Horrifying testimonies from Lampedusa

ITALIAN VERSION

(NEV) The Mediterranean Hope operators on the island have collected testimonies of torture and violence suffered by migrants in Libya, which demonstrate the urgent necessity to create safe and legal passages

Rome (NEV), 19 October 2018 – “Nour drew the cells and 4 security doors on a sheet of paper.” Separate cells for men and women. And she recounted how every night the women were taken and brought to the cell after the third security door.

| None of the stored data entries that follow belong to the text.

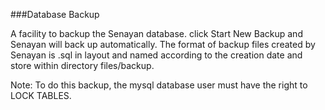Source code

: ###Database Backup

A facility to backup the Senayan database. click Start New Backup and Senayan will back up automatically. The format of backup files created by Senayan is .sql in layout and named according to the creation date and store within directory files/backup.

Note: 
To do this backup, the mysql database user must have the right to LOCK TABLES.
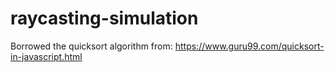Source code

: # raycasting-simulation
Borrowed the quicksort algorithm from:
https://www.guru99.com/quicksort-in-javascript.html
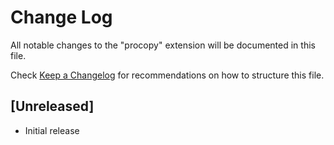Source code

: # Change Log

All notable changes to the "procopy" extension will be documented in this file.

Check [Keep a Changelog](http://keepachangelog.com/) for recommendations on how to structure this file.

## [Unreleased]

- Initial release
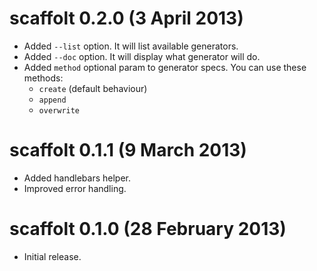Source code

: # scaffolt 0.2.0 (3 April 2013)

* Added `--list` option. It will list available generators.
* Added `--doc` option. It will display what generator will do.
* Added `method` optional param to generator specs. You can use these methods:
    * `create` (default behaviour)
    * `append`
    * `overwrite`

# scaffolt 0.1.1 (9 March 2013)

* Added handlebars helper.
* Improved error handling.

# scaffolt 0.1.0 (28 February 2013)

* Initial release.
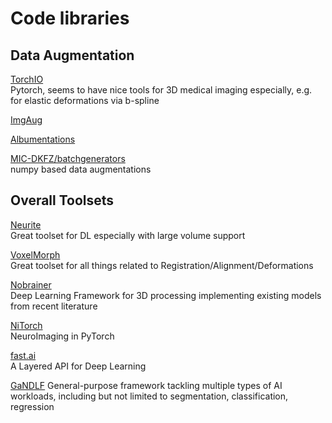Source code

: # Code libraries

## Data Augmentation
[TorchIO](https://github.com/fepegar/torchio)  
Pytorch, seems to have nice tools for 3D medical imaging especially, e.g. for elastic deformations via b-spline  

[ImgAug](https://github.com/aleju/imgaug)

[Albumentations](https://github.com/albumentations-team/albumentations)

[MIC-DKFZ/batchgenerators](https://github.com/MIC-DKFZ/batchgenerators)  
numpy based data augmentations

## Overall Toolsets
[Neurite](https://github.com/adalca/neurite)  
Great toolset for DL especially with large volume support  

[VoxelMorph](https://github.com/voxelmorph/voxelmorph)  
Great toolset for all things related to Registration/Alignment/Deformations

[Nobrainer](https://github.com/neuronets/nobrainer)  
Deep Learning Framework for 3D processing implementing existing models from recent literature 

[NiTorch](https://github.com/balbasty/nitorch)  
NeuroImaging in PyTorch

[fast.ai](fast.ai)  
A Layered API for Deep Learning

[GaNDLF](https://www.cbica.upenn.edu/gandlf)
General-purpose framework tackling multiple types of AI workloads, including but not limited to segmentation, classification, regression
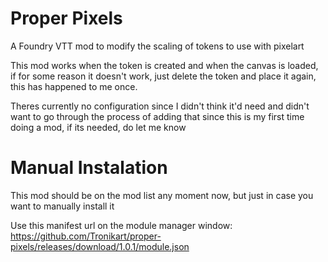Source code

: # Proper Pixels
A Foundry VTT mod to modify the scaling of tokens to use with pixelart

This mod works when the token is created and when the canvas is loaded, if for some reason it doesn't work, just delete the token and place it again, this has happened to me once.

Theres currently no configuration since I didn't think it'd need and didn't want to go through the process of adding that since this is my first time doing a mod, if its needed, do let me know

# Manual Instalation

This mod should be on the mod list any moment now, but just in case you want to manually install it

Use this manifest url on the module manager window: https://github.com/Tronikart/proper-pixels/releases/download/1.0.1/module.json
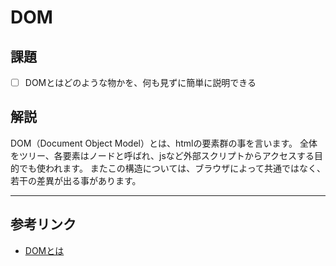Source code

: # DOM

## 課題

- [ ] DOMとはどのような物かを、何も見ずに簡単に説明できる

## 解説

DOM（Document Object Model）とは、htmlの要素群の事を言います。
全体をツリー、各要素はノードと呼ばれ、jsなど外部スクリプトからアクセスする目的でも使われます。
またこの構造については、ブラウザによって共通ではなく、若干の差異が出る事があります。

---

## 参考リンク

- [DOMとは](http://piyo-js.com/05/dom.html)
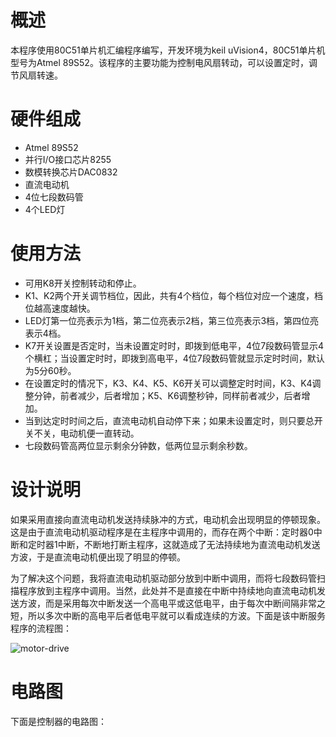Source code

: # 概述

本程序使用80C51单片机汇编程序编写，开发环境为keil uVision4，80C51单片机型号为Atmel 89S52。该程序的主要功能为控制电风扇转动，可以设置定时，调节风扇转速。

# 硬件组成

- Atmel 89S52
- 并行I/O接口芯片8255
- 数模转换芯片DAC0832
- 直流电动机
- 4位七段数码管
- 4个LED灯

# 使用方法

- 可用K8开关控制转动和停止。
- K1、K2两个开关调节档位，因此，共有4个档位，每个档位对应一个速度，档位越高速度越快。
- LED灯第一位亮表示为1档，第二位亮表示2档，第三位亮表示3档，第四位亮表示4档。
- K7开关设置是否定时，当未设置定时时，即拨到低电平，4位7段数码管显示4个横杠；当设置定时时，即拨到高电平，4位7段数码管就显示定时时间，默认为5分60秒。
- 在设置定时的情况下，K3、K4、K5、K6开关可以调整定时时间，K3、K4调整分钟，前者减少，后者增加；K5、K6调整秒钟，同样前者减少，后者增加。
- 当到达定时时间之后，直流电动机自动停下来；如果未设置定时，则只要总开关不关，电动机便一直转动。
- 七段数码管高两位显示剩余分钟数，低两位显示剩余秒数。

# 设计说明

如果采用直接向直流电动机发送持续脉冲的方式，电动机会出现明显的停顿现象。这是由于直流电动机驱动程序是在主程序中调用的，而存在两个中断：定时器0中断和定时器1中断，不断地打断主程序，这就造成了无法持续地为直流电动机发送方波，于是直流电动机便出现了明显的停顿。

为了解决这个问题，我将直流电动机驱动部分放到中断中调用，而将七段数码管扫描程序放到主程序中调用。当然，此处并不是直接在中断中持续地向直流电动机发送方波，而是采用每次中断发送一个高电平或这低电平，由于每次中断间隔非常之短，所以多次中断的高电平后者低电平就可以看成连续的方波。下面是该中断服务程序的流程图：

![motor-drive](http://p1.bpimg.com/567571/523c7ec282300b36.jpg)

# 电路图

下面是控制器的电路图：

Four men for each woman. Four Libyan militiamen for each Somali or Eritrean prisoner. And every evening they were repeatedly raped and assaulted. By four strangers. Every night. For more than a year. And when one of them got pregnant, she was taken to the same place and kicked until she aborted or worse. Until the foetus came out of her body”. This is one of the testimonies collected by the operators of Mediterranean Hope (MH), the refugee and migrant programme organised by the Federation of Protestant Churches in Italy (FCEI), who live on the island of Lampedusa and work in the Observatory providing the very first reception and mediation services to migrants. Although the public debate in recent weeks has shifted to other issues, the situation in Libya continues to be very critical and migrants trapped there testify of detention conditions at the limit of survival with constant violations of human rights. Nour’s testimony was collected in the last few days, she arrived in Lampedusa with the most recent landing that took place on 13 October.

 

In the meantime the landings continue, even though the island has disappeared from the television and media programs as a result of the criminalisation campaign of the NGOs and the impossibility to carry out SAR operations. Tunisians arrive in small groups and with wooden boats, while the journey from Libya seems to have taken new forms, with many transfers between small and larger boats until the arrival in international waters, as recounted by Imad, who also arrived on 13 October: “2700 dollars for the journey from Egypt to Lampedusa, including the trips by truck and boat. Detention, first in a house and then in a sort of refugee camp. Lots of violence and hunger. And then the journey taken with 33 other people coming from Lebanon, Egypt, Somalia, Eritrea, on a small boat that loaded them on a ship and unloaded them 5 hours from the coast of Lampedusa to allow them to reach the coast on their own. The “darker” people were made to stay in the cargo hold while the Egyptians and Libyans could stay on the bridge.”

Migrants locked up in the island’s hotspot often manage to arrive in the city and MH provides them with an internet point to contact their families to reassure them that they have arrived safe and sound, across the sea. This is when the operators of the FCEI programme have the opportunity to speak with the migrants and collect their stories: “Abdi departed from Eritrea, crossed Ethiopia, and then passed through South Sudan until arriving in Libya where he spent a year and seven months in a closed and cramped place, beaten every day by the “Gangsterman”, until they made him call his mother in Eritrea asking her for a ransom of 11,000 dollars. Only after the ransom was paid was he able to board a boat for Lampedusa. Zakaria comes from Asmara and arrived in Libya through Sudan. He was imprisoned there for two years, being moved from city to city, until the boarding, journey and landing in Lampedusa”.

Marta Bernardini, MH operator on the island said that “these stories, full of brutality and violations of human rights once again demonstrate that we must work on creating safe passages for those fleeing war and poverty, that humanitarian corridors are a possible solution to counter the cynicism of traffickers, the policy that has closed all legal routes of access to Italy and Europe, and the selfishness of those calling for closed borders and naval blocks”.

The names of migrants reported in this article have been changed to protect the privacy of the people who have entrusted MH with their story.